═══ Material provided ═══
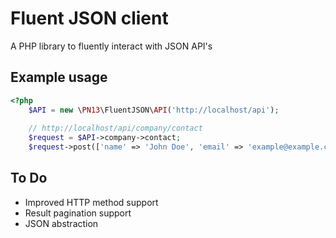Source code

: # Fluent JSON client
A PHP library to fluently interact with JSON API's

## Example usage
```php
<?php
    $API = new \PN13\FluentJSON\API('http://localhost/api');
    
    // http://localhost/api/company/contact
    $request = $API->company->contact;
    $request->post(['name' => 'John Doe', 'email' => 'example@example.com']);
```

## To Do
- Improved HTTP method support
- Result pagination support
- JSON abstraction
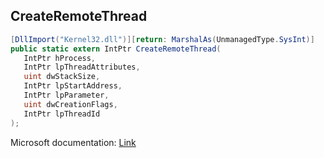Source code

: ## CreateRemoteThread

```csharp
[DllImport("Kernel32.dll")][return: MarshalAs(UnmanagedType.SysInt)]
public static extern IntPtr CreateRemoteThread(
   IntPtr hProcess,
   IntPtr lpThreadAttributes,
   uint dwStackSize,
   IntPtr lpStartAddress,
   IntPtr lpParameter,
   uint dwCreationFlags,
   IntPtr lpThreadId
);
```

Microsoft documentation: [Link](https://docs.microsoft.com/en-us/windows/win32/api/processthreadsapi/nf-processthreadsapi-createremotethread)
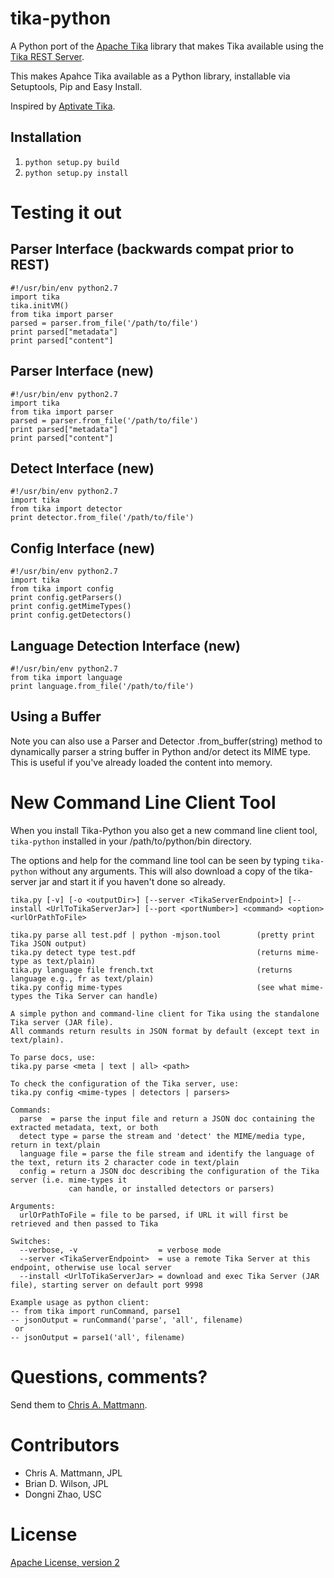 tika-python
===========
A Python port of the [Apache Tika](http://tika.apache.org/)
library that makes Tika available using the 
[Tika REST Server](http://wiki.apache.org/tika/TikaJAXRS).

This makes Apahce Tika available as a Python 
library, installable via Setuptools, Pip and Easy Install.

Inspired by [Aptivate Tika](https://github.com/aptivate/python-tika).

Installation
----------------
1. `python setup.py build`  
2. `python setup.py install`  

Testing it out
==============

Parser Interface (backwards compat prior to REST)
-------------------------------------------------
```
#!/usr/bin/env python2.7
import tika
tika.initVM()
from tika import parser
parsed = parser.from_file('/path/to/file')
print parsed["metadata"]
print parsed["content"]
```

Parser Interface (new)
----------------------
```
#!/usr/bin/env python2.7
import tika
from tika import parser
parsed = parser.from_file('/path/to/file')
print parsed["metadata"]
print parsed["content"]
```

Detect Interface (new)
----------------------
```
#!/usr/bin/env python2.7
import tika
from tika import detector
print detector.from_file('/path/to/file')
```

Config Interface (new)
----------------------
```
#!/usr/bin/env python2.7
import tika
from tika import config
print config.getParsers()
print config.getMimeTypes()
print config.getDetectors()
```

Language Detection Interface (new)
---------------------------------
```
#!/usr/bin/env python2.7
from tika import language
print language.from_file('/path/to/file')
```

Using a Buffer
--------------
Note you can also use a Parser and Detector
.from_buffer(string) method to dynamically parser
a string buffer in Python and/or detect its MIME
type. This is useful if you've already loaded 
the content into memory.

New Command Line Client Tool
============================
When you install Tika-Python you also get a new command
line client tool, `tika-python` installed in your /path/to/python/bin
directory.

The options and help for the command line tool can be seen by typing
`tika-python` without any arguments. This will also download a copy of
the tika-server jar and start it if you haven't done so already.

```
tika.py [-v] [-o <outputDir>] [--server <TikaServerEndpoint>] [--install <UrlToTikaServerJar>] [--port <portNumber>] <command> <option> <urlOrPathToFile>

tika.py parse all test.pdf | python -mjson.tool        (pretty print Tika JSON output)
tika.py detect type test.pdf                           (returns mime-type as text/plain)
tika.py language file french.txt                       (returns language e.g., fr as text/plain)
tika.py config mime-types                              (see what mime-types the Tika Server can handle)

A simple python and command-line client for Tika using the standalone Tika server (JAR file).
All commands return results in JSON format by default (except text in text/plain).

To parse docs, use:
tika.py parse <meta | text | all> <path>

To check the configuration of the Tika server, use:
tika.py config <mime-types | detectors | parsers>

Commands:
  parse  = parse the input file and return a JSON doc containing the extracted metadata, text, or both
  detect type = parse the stream and 'detect' the MIME/media type, return in text/plain
  language file = parse the file stream and identify the language of the text, return its 2 character code in text/plain
  config = return a JSON doc describing the configuration of the Tika server (i.e. mime-types it
             can handle, or installed detectors or parsers)

Arguments:
  urlOrPathToFile = file to be parsed, if URL it will first be retrieved and then passed to Tika
  
Switches:
  --verbose, -v                  = verbose mode
  --server <TikaServerEndpoint>  = use a remote Tika Server at this endpoint, otherwise use local server
  --install <UrlToTikaServerJar> = download and exec Tika Server (JAR file), starting server on default port 9998

Example usage as python client:
-- from tika import runCommand, parse1
-- jsonOutput = runCommand('parse', 'all', filename)
 or
-- jsonOutput = parse1('all', filename)
```

Questions, comments?
===================
Send them to [Chris A. Mattmann](mailto:chris.a.mattmann@jpl.nasa.gov).

Contributors
============
* Chris A. Mattmann, JPL
* Brian D. Wilson, JPL
* Dongni Zhao, USC

License
=======
[Apache License, version 2](http://www.apache.org/licenses/LICENSE-2.0)
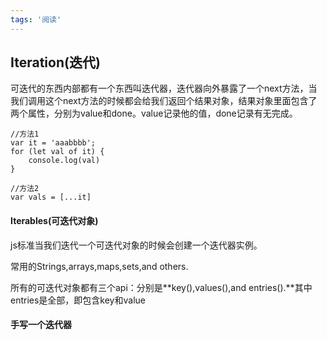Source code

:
 ```yaml
---
tags: '阅读'
---
```


## Iteration(迭代)

可迭代的东西内部都有一个东西叫迭代器，迭代器向外暴露了一个next方法，当我们调用这个next方法的时候都会给我们返回个结果对象，结果对象里面包含了两个属性，分别为value和done。value记录他的值，done记录有无完成。

```
//方法1
var it = 'aaabbbb';
for (let val of it) {
	console.log(val)
}

//方法2
var vals = [...it]
```

#### Iterables(可迭代对象)

js标准当我们迭代一个可迭代对象的时候会创建一个迭代器实例。

常用的Strings,arrays,maps,sets,and others.

所有的可迭代对象都有三个api：分别是**key(),values(),and entries().**其中entries是全部，即包含key和value

#### 手写一个迭代器
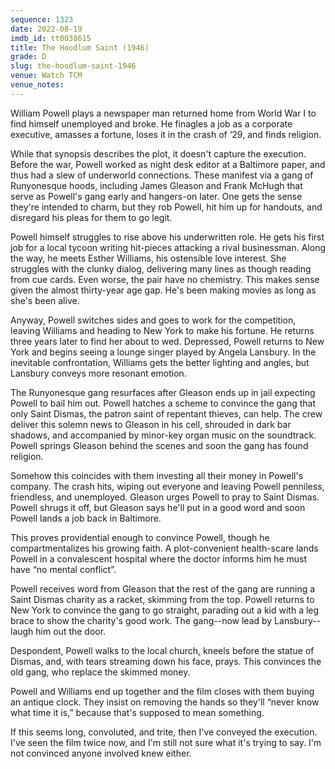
 ```yaml
---
sequence: 1323
date: 2022-08-19
imdb_id: tt0038615
title: The Hoodlum Saint (1946)
grade: D
slug: the-hoodlum-saint-1946
venue: Watch TCM
venue_notes:
---
```


William Powell plays a newspaper man returned home from World War I to find himself unemployed and broke. He finagles a job as a corporate executive, amasses a fortune, loses it in the crash of ‘29, and finds religion.

<!-- end -->

While that synopsis describes the plot, it doesn't capture the execution. Before the war, Powell worked as night desk editor at a Baltimore paper, and thus had a slew of underworld connections. These manifest via a gang of Runyonesque hoods, including James Gleason and Frank McHugh that serve as Powell's gang early and hangers-on later. One gets the sense they're intended to charm, but they rob Powell, hit him up for handouts, and disregard his pleas for them to go legit.

Powell himself struggles to rise above his underwritten role. He gets his first job for a local tycoon writing hit-pieces attacking a rival businessman. Along the way, he meets Esther Williams, his ostensible love interest. She struggles with the clunky dialog, delivering many lines as though reading from cue cards. Even worse, the pair have no chemistry. This makes sense given the almost thirty-year age gap. He's been making movies as long as she's been alive.

Anyway, Powell switches sides and goes to work for the competition, leaving Williams and heading to New York to make his fortune. He returns three years later to find her about to wed. Depressed, Powell returns to New York and begins seeing a lounge singer played by Angela Lansbury. In the inevitable confrontation, Williams gets the better lighting and angles, but Lansbury conveys more resonant emotion.

The Runyonesque gang resurfaces after Gleason ends up in jail expecting Powell to bail him out. Powell hatches a scheme to convince the gang that only Saint Dismas, the patron saint of repentant thieves, can help. The crew deliver this solemn news to Gleason in his cell, shrouded in dark bar shadows, and accompanied by minor-key organ music on the soundtrack. Powell springs Gleason behind the scenes and soon the gang has found religion.

Somehow this coincides with them investing all their money in Powell's company. The crash hits, wiping out everyone and leaving Powell penniless, friendless, and unemployed. Gleason urges Powell to pray to Saint Dismas. Powell shrugs it off, but Gleason says he'll put in a good word and soon Powell lands a job back in Baltimore.

This proves providential enough to convince Powell, though he compartmentalizes his growing faith. A plot-convenient health-scare lands Powell in a convalescent hospital where the doctor informs him he must have “no mental conflict”.

Powell receives word from Gleason that the rest of the gang are running a Saint Dismas charity as a racket, skimming from the top. Powell returns to New York to convince the gang to go straight, parading out a kid with a leg brace to show the charity's good work. The gang--now lead by Lansbury--laugh him out the door.

Despondent, Powell walks to the local church, kneels before the statue of Dismas, and, with tears streaming down his face, prays. This convinces the old gang, who replace the skimmed money.

Powell and Williams end up together and the film closes with them buying an antique clock. They insist on removing the hands so they'll “never know what time it is,” because that's supposed to mean something.

If this seems long, convoluted, and trite, then I've conveyed the execution. I've seen the film twice now, and I'm still not sure what it's trying to say. I'm not convinced anyone involved knew either.

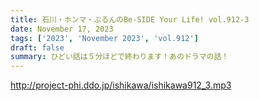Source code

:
 ```yaml
---
title: 石川・ホンマ・ぶるんのBe-SIDE Your Life! vol.912-3
date: November 17, 2023
tags: ['2023', 'November 2023', 'vol.912']
draft: false
summary: ひどい話は５分ほどで終わります！あのドラマの話！
---
```


http://project-phi.ddo.jp/ishikawa/ishikawa912_3.mp3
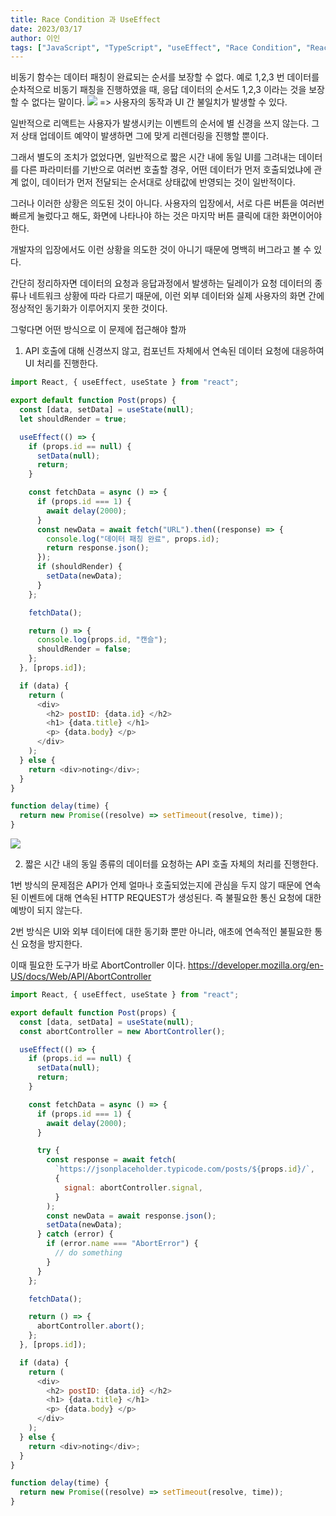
 ```yaml
---
title: Race Condition 과 UseEffect
date: 2023/03/17
author: 이인
tags: ["JavaScript", "TypeScript", "useEffect", "Race Condition", "React"]
---
```


비동기 함수는 데이터 패칭이 완료되는 순서를 보장할 수 없다.
예로 1,2,3 번 데이터를 순차적으로 비동기 패칭을 진행하였을 때, 응답 데이터의 순서도 1,2,3 이라는 것을 보장할 수 없다는 말이다.
![](https://i.imgur.com/Fv7x5RP.png)
=> 사용자의 동작과 UI 간 불일치가 발생할 수 있다.

일반적으로 리액트는 사용자가 발생시키는 이벤트의 순서에 별 신경을 쓰지 않는다. 그저 상태 업데이트 예약이 발생하면 그에 맞게 리렌더링을 진행할 뿐이다.

그래서 별도의 조치가 없었다면, 일반적으로 짧은 시간 내에 동일 UI를 그려내는 데이터를 다른 파라미터를 기반으로 여러번 호출할 경우, 어떤 데이터가 먼저 호출되었냐에 관계 없이, 데이터가 먼저 전달되는 순서대로 상태값에 반영되는 것이 일반적이다.

그러나 이러한 상황은 의도된 것이 아니다. 사용자의 입장에서, 서로 다른 버튼을 여러번 빠르게 눌렀다고 해도, 화면에 나타나야 하는 것은 마지막 버튼 클릭에 대한 화면이어야 한다.

개발자의 입장에서도 이런 상황을 의도한 것이 아니기 때문에 명백히 버그라고 볼 수 있다.

간단히 정리하자면 데이터의 요청과 응답과정에서 발생하는 딜레이가 요청 데이터의 종류나 네트워크 상황에 따라 다르기 때문에, 이런 외부 데이터와 실제 사용자의 화면 간에 정상적인 동기화가 이루어지지 못한 것이다.

그렇다면 어떤 방식으로 이 문제에 접근해야 할까

1. API 호출에 대해 신경쓰지 않고, 컴포넌트 자체에서 연속된 데이터 요청에 대응하여 UI 처리를 진행한다.

```js
import React, { useEffect, useState } from "react";

export default function Post(props) {
  const [data, setData] = useState(null);
  let shouldRender = true;

  useEffect(() => {
    if (props.id == null) {
      setData(null);
      return;
    }

    const fetchData = async () => {
      if (props.id === 1) {
        await delay(2000);
      }
      const newData = await fetch("URL").then((response) => {
        console.log("데이터 패칭 완료", props.id);
        return response.json();
      });
      if (shouldRender) {
        setData(newData);
      }
    };

    fetchData();

    return () => {
      console.log(props.id, "캔슬");
      shouldRender = false;
    };
  }, [props.id]);

  if (data) {
    return (
      <div>
        <h2> postID: {data.id} </h2>
        <h1> {data.title} </h1>
        <p> {data.body} </p>
      </div>
    );
  } else {
    return <div>noting</div>;
  }
}

function delay(time) {
  return new Promise((resolve) => setTimeout(resolve, time));
}
```

![](https://i.imgur.com/Ms3yGCD.png)

2. 짧은 시간 내의 동일 종류의 데이터를 요청하는 API 호출 자체의 처리를 진행한다.

1번 방식의 문제점은 API가 언제 얼마나 호출되었는지에 관심을 두지 않기 때문에 연속된 이벤트에 대해 연속된 HTTP REQUEST가 생성된다. 즉 불필요한 통신 요청에 대한 예방이 되지 않는다.

2번 방식은 UI와 외부 데이터에 대한 동기화 뿐만 아니라, 애초에 연속적인 불필요한 통신 요청을 방지한다.

이때 필요한 도구가 바로 AbortController 이다.
https://developer.mozilla.org/en-US/docs/Web/API/AbortController

```js
import React, { useEffect, useState } from "react";

export default function Post(props) {
  const [data, setData] = useState(null);
  const abortController = new AbortController();

  useEffect(() => {
    if (props.id == null) {
      setData(null);
      return;
    }

    const fetchData = async () => {
      if (props.id === 1) {
        await delay(2000);
      }

      try {
        const response = await fetch(
          `https://jsonplaceholder.typicode.com/posts/${props.id}/`,
          {
            signal: abortController.signal,
          }
        );
        const newData = await response.json();
        setData(newData);
      } catch (error) {
        if (error.name === "AbortError") {
          // do something
        }
      }
    };

    fetchData();

    return () => {
      abortController.abort();
    };
  }, [props.id]);

  if (data) {
    return (
      <div>
        <h2> postID: {data.id} </h2>
        <h1> {data.title} </h1>
        <p> {data.body} </p>
      </div>
    );
  } else {
    return <div>noting</div>;
  }
}

function delay(time) {
  return new Promise((resolve) => setTimeout(resolve, time));
}
```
═══
### Your task
Starting at the line containing "Questions, comments?" and stopping at the line containing "Powell himself struggles", output every line above exactly, both ends included, with pictures omitted.

### Answer section
Questions, comments?
===================
Send them to [Chris A. Mattmann](mailto:chris.a.mattmann@jpl.nasa.gov).

Contributors
============
* Chris A. Mattmann, JPL
* Brian D. Wilson, JPL
* Dongni Zhao, USC

License
=======
[Apache License, version 2](http://www.apache.org/licenses/LICENSE-2.0)
Source code

:
 ```yaml
---
tags: '阅读'
---
```


## Iteration(迭代)

可迭代的东西内部都有一个东西叫迭代器，迭代器向外暴露了一个next方法，当我们调用这个next方法的时候都会给我们返回个结果对象，结果对象里面包含了两个属性，分别为value和done。value记录他的值，done记录有无完成。

```
//方法1
var it = 'aaabbbb';
for (let val of it) {
	console.log(val)
}

//方法2
var vals = [...it]
```

#### Iterables(可迭代对象)

js标准当我们迭代一个可迭代对象的时候会创建一个迭代器实例。

常用的Strings,arrays,maps,sets,and others.

所有的可迭代对象都有三个api：分别是**key(),values(),and entries().**其中entries是全部，即包含key和value

#### 手写一个迭代器
 ```yaml
---
sequence: 1323
date: 2022-08-19
imdb_id: tt0038615
title: The Hoodlum Saint (1946)
grade: D
slug: the-hoodlum-saint-1946
venue: Watch TCM
venue_notes:
---
```


William Powell plays a newspaper man returned home from World War I to find himself unemployed and broke. He finagles a job as a corporate executive, amasses a fortune, loses it in the crash of ‘29, and finds religion.

<!-- end -->

While that synopsis describes the plot, it doesn't capture the execution. Before the war, Powell worked as night desk editor at a Baltimore paper, and thus had a slew of underworld connections. These manifest via a gang of Runyonesque hoods, including James Gleason and Frank McHugh that serve as Powell's gang early and hangers-on later. One gets the sense they're intended to charm, but they rob Powell, hit him up for handouts, and disregard his pleas for them to go legit.

Powell himself struggles to rise above his underwritten role. He gets his first job for a local tycoon writing hit-pieces attacking a rival businessman. Along the way, he meets Esther Williams, his ostensible love interest. She struggles with the clunky dialog, delivering many lines as though reading from cue cards. Even worse, the pair have no chemistry. This makes sense given the almost thirty-year age gap. He's been making movies as long as she's been alive.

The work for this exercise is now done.